In doing some crossdomain.xml Flash research I noticed that YouTube’s policy file trusted *.google.com. They quickly removed it after I privately disclosed the following security flaw to Google.
My idea was if an attacker could upload an arbitrary Flash movie (SWF) anywhere on the google.com domain they could leverage that trust. So if an authenticated YouTube user visited an attacker-controlled page anywhere on the Web, the attacker could SRC in the google.com hosted SWF, and use it compromise the victims YouTube username, email address, first/last name, viewing history, and even comment or post/delete videos.
Billy Rios blogged in the past about being able to upload arbitrary files to google.com, but the only place I could locate that allowed SWFs when I checked was Gmail. Maybe others?
Anyway, I emailed a SWF attachment to a Gmail account and located the download URL. Perfect, but the next problem was even with the correct URL the victim is not authorized to view the file unless they are authenticated on THAT particular Gmail account. This is where the login-CSRF / identity misbinding trick the Stanford guys wrote up came in quite handy.
Here’s the step by step.
1) Attacker emails a special SWF to a Gmail account they control and locates the attachment download URL on google.com.
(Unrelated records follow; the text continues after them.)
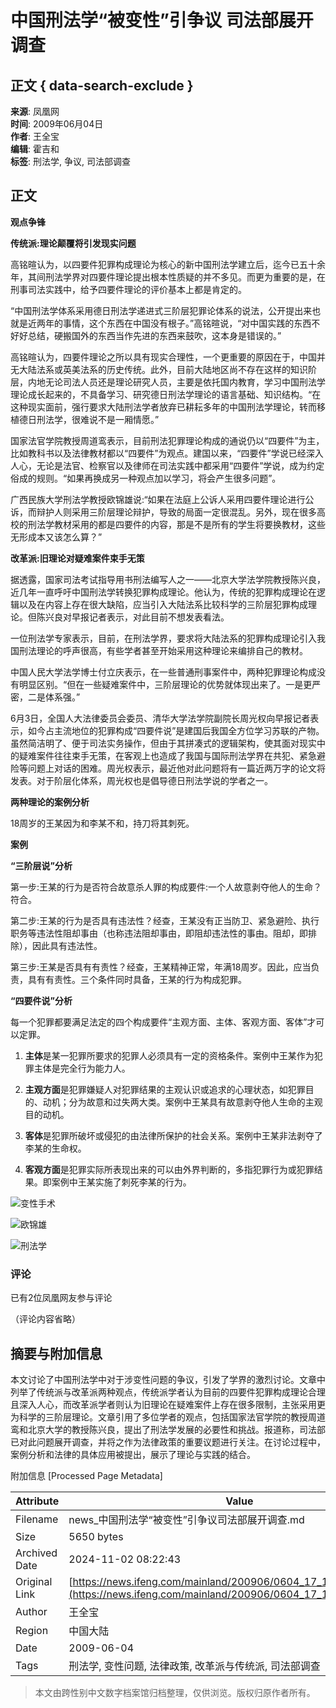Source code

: # 中国刑法学“被变性”引争议 司法部展开调查

## 正文 { data-search-exclude }


**来源**: 凤凰网  
**时间**: 2009年06月04日  
**作者**: 王全宝  
**编辑**: 霍吉和  
**标签**: 刑法学, 争议, 司法部调查  

## 正文

**观点争锋**

**传统派:理论颠覆将引发现实问题**

高铭暄认为，以四要件犯罪构成理论为核心的新中国刑法学建立后，迄今已五十余年，其间刑法学界对四要件理论提出根本性质疑的并不多见。而更为重要的是，在刑事司法实践中，给予四要件理论的评价基本上都是肯定的。

“中国刑法学体系采用德日刑法学递进式三阶层犯罪论体系的说法，公开提出来也就是近两年的事情，这个东西在中国没有根子。”高铭暄说，“对中国实践的东西不好好总结，硬搬国外的东西当作先进的东西来鼓吹，这本身是错误的。”

高铭暄认为，四要件理论之所以具有现实合理性，一个更重要的原因在于，中国并无大陆法系或英美法系的历史传统。此外，目前大陆地区尚不存在这样的知识阶层，内地无论司法人员还是理论研究人员，主要是依托国内教育，学习中国刑法学理论成长起来的，不具备学习、研究德日刑法学理论的语言基础、知识结构。“在这种现实面前，强行要求大陆刑法学者放弃已耕耘多年的中国刑法学理论，转而移植德日刑法学，很难说不是一厢情愿。”

国家法官学院教授周道鸾表示，目前刑法犯罪理论构成的通说仍以“四要件”为主，比如教科书以及法律教材都以“四要件”为观点。建国以来，“四要件”学说已经深入人心，无论是法官、检察官以及律师在司法实践中都采用“四要件”学说，成为约定俗成的规则。“如果再换成另一种观点加以学习，将会产生很多问题”。

广西民族大学刑法学教授欧锦雄说:“如果在法庭上公诉人采用四要件理论进行公诉，而辩护人则采用三阶层理论辩护，导致的局面一定很混乱。另外，现在很多高校的刑法学教材采用的都是四要件的内容，那是不是所有的学生将要换教材，这些无形成本又该怎么算？”

**改革派:旧理论对疑难案件束手无策**

据透露，国家司法考试指导用书刑法编写人之一——北京大学法学院教授陈兴良，近几年一直呼吁中国刑法学转换犯罪构成理论。他认为，传统的犯罪构成理论在逻辑以及在内容上存在很大缺陷，应当引入大陆法系比较科学的三阶层犯罪构成理论。但陈兴良对早报记者表示，对此目前不想发表看法。

一位刑法学专家表示，目前，在刑法学界，要求将大陆法系的犯罪构成理论引入我国刑法理论的呼声很高，有些学者甚至开始采用这种理论来编排自己的教材。

中国人民大学法学博士付立庆表示，在一些普通刑事案件中，两种犯罪理论构成没有明显区别。“但在一些疑难案件中，三阶层理论的优势就体现出来了。一是更严密，二是体系强。”

6月3日，全国人大法律委员会委员、清华大学法学院副院长周光权向早报记者表示，如今占主流地位的犯罪构成“四要件说”是建国后我国全方位学习苏联的产物。虽然简洁明了、便于司法实务操作，但由于其拼凑式的逻辑架构，使其面对现实中的疑难案件往往束手无策，在客观上也造成了我国与国际刑法学界在共犯、紧急避险等问题上对话的困难。周光权表示，最近他对此问题将有一篇近两万字的论文将发表。对于阶层化体系，周光权也是倡导德日刑法学说的学者之一。

**两种理论的案例分析**

18周岁的王某因为和李某不和，持刀将其刺死。

**案例**

**“三阶层说”分析**

第一步:王某的行为是否符合故意杀人罪的构成要件:一个人故意剥夺他人的生命？符合。

第二步:王某的行为是否具有违法性？经查，王某没有正当防卫、紧急避险、执行职务等违法性阻却事由（也称违法阻却事由，即阻却违法性的事由。阻却，即排除），因此具有违法性。

第三步:王某是否具有有责性？经查，王某精神正常，年满18周岁。因此，应当负责，具有有责性。三个条件同时具备，王某的行为构成犯罪。

**“四要件说”分析**

每一个犯罪都要满足法定的四个构成要件“主观方面、主体、客观方面、客体”才可以定罪。

1. **主体**是某一犯罪所要求的犯罪人必须具有一定的资格条件。案例中王某作为犯罪主体是完全行为能力人。

2. **主观方面**是犯罪嫌疑人对犯罪结果的主观认识或追求的心理状态，如犯罪目的、动机；分为故意和过失两大类。案例中王某具有故意剥夺他人生命的主观目的动机。

3. **客体**是犯罪所破坏或侵犯的由法律所保护的社会关系。案例中王某非法剥夺了李某的生命权。

4. **客观方面**是犯罪实际所表现出来的可以由外界判断的，多指犯罪行为或犯罪结果。即案例中王某实施了刺死李某的行为。

![变性手术](http://img.ifeng.com/tres/appres/images/mood/motion_01.gif)

![欧锦雄](http://img.ifeng.com/tres/appres/images/mood/motion_02.gif)

![刑法学](http://img.ifeng.com/tres/appres/images/mood/motion_03.gif)

### 评论
已有2位凤凰网友参与评论 

（评论内容省略）

## 摘要与附加信息

<!-- tcd_abstract -->
本文讨论了中国刑法学中对于涉变性问题的争议，引发了学界的激烈讨论。文章中列举了传统派与改革派两种观点，传统派学者认为目前的四要件犯罪构成理论合理且深入人心，而改革派学者则认为旧理论在疑难案件上存在很多限制，主张采用更为科学的三阶层理论。文章引用了多位学者的观点，包括国家法官学院的教授周道鸾和北京大学的教授陈兴良，提出了刑法学发展的必要性和挑战。报道称，司法部已对此问题展开调查，并将之作为法律政策的重要议题进行关注。在讨论过程中，案例分析和法律的具体应用被提出，展示了理论与实践的结合。
<!-- tcd_abstract_end -->

附加信息 [Processed Page Metadata]

| Attribute       | Value                                  |
|-----------------|----------------------------------------|
| Filename        | news_中国刑法学“被变性”引争议司法部展开调查.md                             |
| Size            | 5650 bytes                           |
| Archived Date   | 2024-11-02 08:22:43                             |
| Original Link   | [https://news.ifeng.com/mainland/200906/0604_17_1187459_1.shtml](https://news.ifeng.com/mainland/200906/0604_17_1187459_1.shtml)                       |
| Author          | 王全宝                               |
| Region          | 中国大陆                               |
| Date            | 2009-06-04                                 |
| Tags            | 刑法学, 变性问题, 法律政策, 改革派与传统派, 司法部调查                                 |
>
> 本文由跨性别中文数字档案馆归档整理，仅供浏览。版权归原作者所有。
>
2) Logged-in YouTube user visits an attacker controlled page
3) Attacker forces their victim to authenticate to the attackers Gmail account (identify misbinding / CSRF).
4) Attacker embeds SWF from the Gmail account into the web page
5) Attacker now has read write access on YouTube.com as the victim's account.
Clever eh? :) I’m sure the Google/YouTube aren’t the only places where this particular scenario is still possible.
Many thanks to Rich Cannings and Chris Evans from the Google Security team who sheparded this along!